:: Data listing

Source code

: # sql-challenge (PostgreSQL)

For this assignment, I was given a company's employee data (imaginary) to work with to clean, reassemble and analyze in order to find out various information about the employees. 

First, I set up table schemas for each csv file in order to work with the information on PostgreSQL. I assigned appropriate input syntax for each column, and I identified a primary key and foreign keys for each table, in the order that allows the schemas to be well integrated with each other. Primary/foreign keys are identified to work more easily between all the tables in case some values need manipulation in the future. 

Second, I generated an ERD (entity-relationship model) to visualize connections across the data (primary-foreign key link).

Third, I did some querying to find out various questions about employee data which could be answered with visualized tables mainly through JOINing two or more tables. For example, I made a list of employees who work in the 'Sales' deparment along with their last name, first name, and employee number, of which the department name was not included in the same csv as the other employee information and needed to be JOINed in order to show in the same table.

::::

What is needed:
Read the data above and count the lines that include "primary". Answer only with the count.

Exercise result:
2